# EXERCISE DIRECTIONS:
Word for word, reproduce the records that follow.

[Opening DATA SHOWN section]

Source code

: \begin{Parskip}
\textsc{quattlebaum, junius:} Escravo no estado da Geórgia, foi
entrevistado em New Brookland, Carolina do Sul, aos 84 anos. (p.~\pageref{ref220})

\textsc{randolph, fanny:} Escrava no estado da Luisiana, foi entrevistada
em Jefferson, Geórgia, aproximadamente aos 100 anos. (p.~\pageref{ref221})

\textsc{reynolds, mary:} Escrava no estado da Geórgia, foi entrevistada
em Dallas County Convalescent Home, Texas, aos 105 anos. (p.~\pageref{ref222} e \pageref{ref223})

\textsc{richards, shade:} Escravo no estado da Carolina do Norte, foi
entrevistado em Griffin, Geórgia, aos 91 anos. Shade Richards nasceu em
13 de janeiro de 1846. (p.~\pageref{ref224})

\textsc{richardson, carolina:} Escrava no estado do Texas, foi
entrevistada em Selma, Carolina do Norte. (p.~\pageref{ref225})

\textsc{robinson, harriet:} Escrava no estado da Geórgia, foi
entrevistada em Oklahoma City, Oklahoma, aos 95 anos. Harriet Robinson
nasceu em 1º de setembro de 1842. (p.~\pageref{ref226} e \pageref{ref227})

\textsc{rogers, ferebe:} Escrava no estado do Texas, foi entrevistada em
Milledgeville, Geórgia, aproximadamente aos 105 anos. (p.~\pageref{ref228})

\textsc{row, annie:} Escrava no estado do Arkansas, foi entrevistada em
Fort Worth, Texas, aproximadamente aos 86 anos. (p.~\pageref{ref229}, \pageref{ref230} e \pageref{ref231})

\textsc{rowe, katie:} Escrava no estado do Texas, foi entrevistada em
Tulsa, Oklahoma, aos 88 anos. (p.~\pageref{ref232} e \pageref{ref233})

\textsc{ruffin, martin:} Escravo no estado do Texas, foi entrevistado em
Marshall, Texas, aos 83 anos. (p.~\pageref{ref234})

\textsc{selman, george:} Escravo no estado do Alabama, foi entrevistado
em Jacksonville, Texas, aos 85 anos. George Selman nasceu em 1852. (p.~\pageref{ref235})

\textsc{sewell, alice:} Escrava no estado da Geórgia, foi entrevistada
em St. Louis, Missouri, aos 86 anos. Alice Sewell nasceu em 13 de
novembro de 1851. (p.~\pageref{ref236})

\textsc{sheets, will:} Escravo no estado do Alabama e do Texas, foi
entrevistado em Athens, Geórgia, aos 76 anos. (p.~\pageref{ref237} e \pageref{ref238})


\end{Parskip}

[Closing DATA SHOWN section]

# ANSWER TO THIS PROBLEM:
Source code

: \begin{Parskip}
\textsc{quattlebaum, junius:} Escravo no estado da Geórgia, foi
entrevistado em New Brookland, Carolina do Sul, aos 84 anos. (p.~\pageref{ref220})

\textsc{randolph, fanny:} Escrava no estado da Luisiana, foi entrevistada
em Jefferson, Geórgia, aproximadamente aos 100 anos. (p.~\pageref{ref221})

\textsc{reynolds, mary:} Escrava no estado da Geórgia, foi entrevistada
em Dallas County Convalescent Home, Texas, aos 105 anos. (p.~\pageref{ref222} e \pageref{ref223})

\textsc{richards, shade:} Escravo no estado da Carolina do Norte, foi
entrevistado em Griffin, Geórgia, aos 91 anos. Shade Richards nasceu em
13 de janeiro de 1846. (p.~\pageref{ref224})

\textsc{richardson, carolina:} Escrava no estado do Texas, foi
entrevistada em Selma, Carolina do Norte. (p.~\pageref{ref225})

\textsc{robinson, harriet:} Escrava no estado da Geórgia, foi
entrevistada em Oklahoma City, Oklahoma, aos 95 anos. Harriet Robinson
nasceu em 1º de setembro de 1842. (p.~\pageref{ref226} e \pageref{ref227})

\textsc{rogers, ferebe:} Escrava no estado do Texas, foi entrevistada em
Milledgeville, Geórgia, aproximadamente aos 105 anos. (p.~\pageref{ref228})

\textsc{row, annie:} Escrava no estado do Arkansas, foi entrevistada em
Fort Worth, Texas, aproximadamente aos 86 anos. (p.~\pageref{ref229}, \pageref{ref230} e \pageref{ref231})

\textsc{rowe, katie:} Escrava no estado do Texas, foi entrevistada em
Tulsa, Oklahoma, aos 88 anos. (p.~\pageref{ref232} e \pageref{ref233})

\textsc{ruffin, martin:} Escravo no estado do Texas, foi entrevistado em
Marshall, Texas, aos 83 anos. (p.~\pageref{ref234})

\textsc{selman, george:} Escravo no estado do Alabama, foi entrevistado
em Jacksonville, Texas, aos 85 anos. George Selman nasceu em 1852. (p.~\pageref{ref235})

\textsc{sewell, alice:} Escrava no estado da Geórgia, foi entrevistada
em St. Louis, Missouri, aos 86 anos. Alice Sewell nasceu em 13 de
novembro de 1851. (p.~\pageref{ref236})

\textsc{sheets, will:} Escravo no estado do Alabama e do Texas, foi
entrevistado em Athens, Geórgia, aos 76 anos. (p.~\pageref{ref237} e \pageref{ref238})


\end{Parskip}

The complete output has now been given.